7 January 2019


Nick Groom. The Vampire, A New History. Yale University Press, 2018.

Vampires are proving to be an inexhaustible subject of study for academics, novelists and filmmakers. I myself wrote a collection of short stories in 1999 called The Other Side of the Mirror (Citron Press.) In that book I explored the vampire as a metaphor for dark traits of human behaviour, other than bloodletting. Such ideas (perhaps too many) also inform Nick Groom’s fascinating book, The Vampire, A New History.
If you are expecting a comprehensive book covering all vampires since the dawn of time then you will be disappointed. Groom is an expert on matters Gothic and could be described as a vampirologist pursuing a specific vampire remit. Although his introduction sketches in bloodsucking ghouls, ghosts and other monsters Groom’s main concern is for the bona fide eighteenth and nineteenth century vampire (fact and fiction) that led up to Bram Stoker’s Dracula of 1897.

“…the novel is so profoundly informed by the myriad deliberations of its time on vampires, blood, science, technology and literature that all paths of the (un)dead lead to Dracula, on which I focus in this book…”

Groom’s book is a new history in so far as it rewardingly provides us with “the first extended study to unite these two realms.” Those realms being the cultures of artistic endeavour, science, metaphysics, science, identity and territory: brought to the realm of the complex personality of Dracula.

Two questions then. Do vampires really exist? And whether they do or not has Nick Groom convinced me that a history of the vampire still matters? (“Vampires are good to think with.”)

As to their existence, Groom discusses “the empirical scientific encounter with ‘real’ East European vampires.” And rather than claim vampires are real beings the thought that they might be is correctly suspended. For this is a highly intelligent and scholarly work that never sensationalises the vampire as a real sanguine menace. Yet Groom’s admirable research is accompanied by such a passionate enthusiasm for his subject matter that it left me wondering if Groom does really want to believe in vampires. Such an intense fixation on the vampirisation of culture sometimes pushes Groom to the edge. In the book’s conclusion titled Crawling and Creeping, Living With Vampires, he states.

“I have tried to resist essentializing the vampire as an elemental mythic type, or turning it into a canvas on which to portray the whole spectrum of contemporary critical thinking.”

But in the preceding paragraph he authoritatively says, “…perhaps we are living not so much in the anthropocene period (as people aver more and more frequently) as in the vampirocene era – an era in which the human race has transformed the world, but in doing so has also lost its primacy. In the vampirocene, the world is no longer anthropocentric: it is nihilocentric.”

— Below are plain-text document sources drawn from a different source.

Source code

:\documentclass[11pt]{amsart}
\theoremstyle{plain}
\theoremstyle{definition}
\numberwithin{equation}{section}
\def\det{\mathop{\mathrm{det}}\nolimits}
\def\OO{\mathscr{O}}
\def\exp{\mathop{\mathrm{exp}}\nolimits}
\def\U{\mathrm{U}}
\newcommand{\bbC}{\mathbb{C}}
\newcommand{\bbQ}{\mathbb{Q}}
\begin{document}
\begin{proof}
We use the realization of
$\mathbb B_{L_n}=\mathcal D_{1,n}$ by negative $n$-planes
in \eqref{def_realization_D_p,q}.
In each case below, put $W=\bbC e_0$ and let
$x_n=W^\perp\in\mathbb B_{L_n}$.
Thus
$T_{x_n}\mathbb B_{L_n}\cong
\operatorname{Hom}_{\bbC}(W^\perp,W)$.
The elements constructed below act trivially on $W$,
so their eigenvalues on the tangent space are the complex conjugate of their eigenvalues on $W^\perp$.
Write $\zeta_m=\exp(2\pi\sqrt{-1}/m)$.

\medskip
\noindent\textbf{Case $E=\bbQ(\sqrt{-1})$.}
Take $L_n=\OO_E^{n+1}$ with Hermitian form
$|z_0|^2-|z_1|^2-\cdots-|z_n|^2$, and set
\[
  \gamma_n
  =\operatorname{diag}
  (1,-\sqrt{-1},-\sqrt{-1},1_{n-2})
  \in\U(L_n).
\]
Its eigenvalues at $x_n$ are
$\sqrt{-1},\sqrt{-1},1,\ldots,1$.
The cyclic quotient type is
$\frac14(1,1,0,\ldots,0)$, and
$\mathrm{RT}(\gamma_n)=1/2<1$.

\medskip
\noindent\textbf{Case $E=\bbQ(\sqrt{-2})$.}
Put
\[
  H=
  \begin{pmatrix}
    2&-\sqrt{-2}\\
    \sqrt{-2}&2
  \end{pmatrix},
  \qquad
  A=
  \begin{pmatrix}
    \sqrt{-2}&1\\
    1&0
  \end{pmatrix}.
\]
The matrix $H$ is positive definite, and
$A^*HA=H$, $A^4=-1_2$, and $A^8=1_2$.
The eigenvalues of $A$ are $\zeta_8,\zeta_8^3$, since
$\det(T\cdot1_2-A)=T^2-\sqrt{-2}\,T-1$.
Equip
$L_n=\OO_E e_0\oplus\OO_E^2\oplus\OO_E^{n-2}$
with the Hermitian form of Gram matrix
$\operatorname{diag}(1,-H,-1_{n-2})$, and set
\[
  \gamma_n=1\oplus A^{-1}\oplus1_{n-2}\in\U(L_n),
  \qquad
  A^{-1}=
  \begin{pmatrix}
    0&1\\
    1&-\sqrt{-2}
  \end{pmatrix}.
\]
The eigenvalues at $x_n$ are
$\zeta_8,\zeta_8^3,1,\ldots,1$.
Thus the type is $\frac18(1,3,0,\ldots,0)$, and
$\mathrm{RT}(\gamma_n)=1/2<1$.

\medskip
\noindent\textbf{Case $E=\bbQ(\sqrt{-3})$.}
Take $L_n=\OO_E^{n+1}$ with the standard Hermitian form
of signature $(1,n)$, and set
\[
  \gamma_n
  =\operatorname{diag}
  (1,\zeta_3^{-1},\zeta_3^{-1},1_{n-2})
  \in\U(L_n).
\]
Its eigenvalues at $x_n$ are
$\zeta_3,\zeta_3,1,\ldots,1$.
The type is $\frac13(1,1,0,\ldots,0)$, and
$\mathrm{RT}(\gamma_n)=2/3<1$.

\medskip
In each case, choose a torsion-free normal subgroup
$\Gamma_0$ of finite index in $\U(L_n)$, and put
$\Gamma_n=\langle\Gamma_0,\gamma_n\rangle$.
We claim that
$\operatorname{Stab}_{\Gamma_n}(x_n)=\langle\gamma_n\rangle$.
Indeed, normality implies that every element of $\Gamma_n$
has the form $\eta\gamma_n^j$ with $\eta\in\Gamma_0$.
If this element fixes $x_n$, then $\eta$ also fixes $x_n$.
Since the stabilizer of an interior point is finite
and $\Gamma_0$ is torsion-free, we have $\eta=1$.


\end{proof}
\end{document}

My dictionary definition of anthropocene is “the period during which human activity has been the dominant influence on climate and the environment.” Whilst anthropocentric is defined as “regarding humankind as the central or most important element of existence, especially as opposed to God or animals.”

So is Nick Groom saying that in an era of vampires (or rampant, bloodletting capitalist progress) the world no longer has a reliable moral compass (or no beliefs at all) so it may disappear down some dark, empty hole? And that the vampire is our nihilistic self as much as an imagined projection?

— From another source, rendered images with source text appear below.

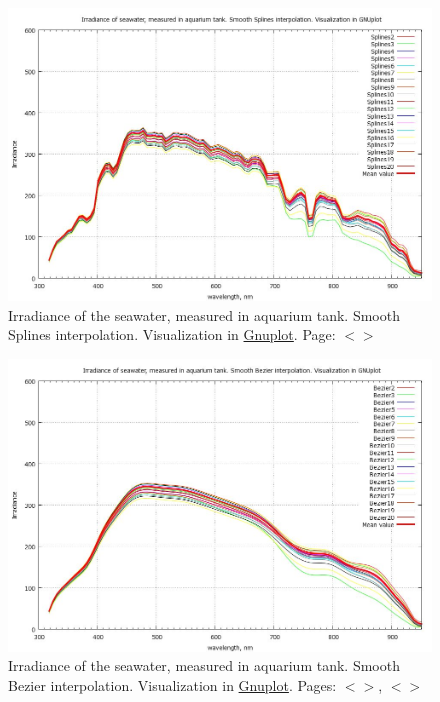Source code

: \documentclass[11pt]{article}
\begin{document}
\begin{appendices}
\begin{figure}[H]
	\begin{center}
		\includegraphics[scale=0.30]{GNU-Irr-Splines.jpg}
		\caption{Irradiance of the seawater, measured in aquarium tank. Smooth Splines interpolation. Visualization in \href{http://www.gnuplot.info/}{Gnuplot}. Page: $<$\pageref{page-31}$>$­}
		\label{fig:A.17}
	\end{center}
\end{figure}
\begin{figure}[H]
	\centering
	\includegraphics[scale=0.30]{GNU-Irr.jpg}
	\caption{Irradiance of the seawater, measured in aquarium tank. Smooth Bezier interpolation. Visualization in \href{http://www.gnuplot.info/}{Gnuplot}. Pages: $<$\pageref{dataprep}$>$, $<$\pageref{page-30}$>$}
	\label{fig:A.18}
\end{figure}


\end{appendices}
\end{document}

If so, I don’t buy into an argument as dark as that.

On the subject of Bram Stoker’s Dracula, Groom is at his persuasive best giving us insights and a fresh reading of the ideas coded in the novel. That chapter and the preceding one, on the vampires of nineteenth century Romanticism, engaged me the most. If Groom ever writes an introduction to a new edition of Dracula then this material would be very apposite (It’s as compelling as Groom’s superlative introduction to last year’s centenary edition of Shelley’s Frankenstein.)

Despite my qualms about a certain over-immersion, and therefore the occasional hyperbolic assertion of the vampire, as a cultural contagion, and Groom only spending a meagre twelve pages on the vampire cultural industry, this book remains a rich and provocative achievement. But be warned it’s not for the beginner in vampirology. I suggest you read Christopher Frayling’s Vampyres: Lord Byron to Count Dracula and Paul Barber’s Vampires, Burial and Death: Folklore and Reality before immersing yourself in The Vampire – which certainly maps out its own unique territory of thought. – Alan Price.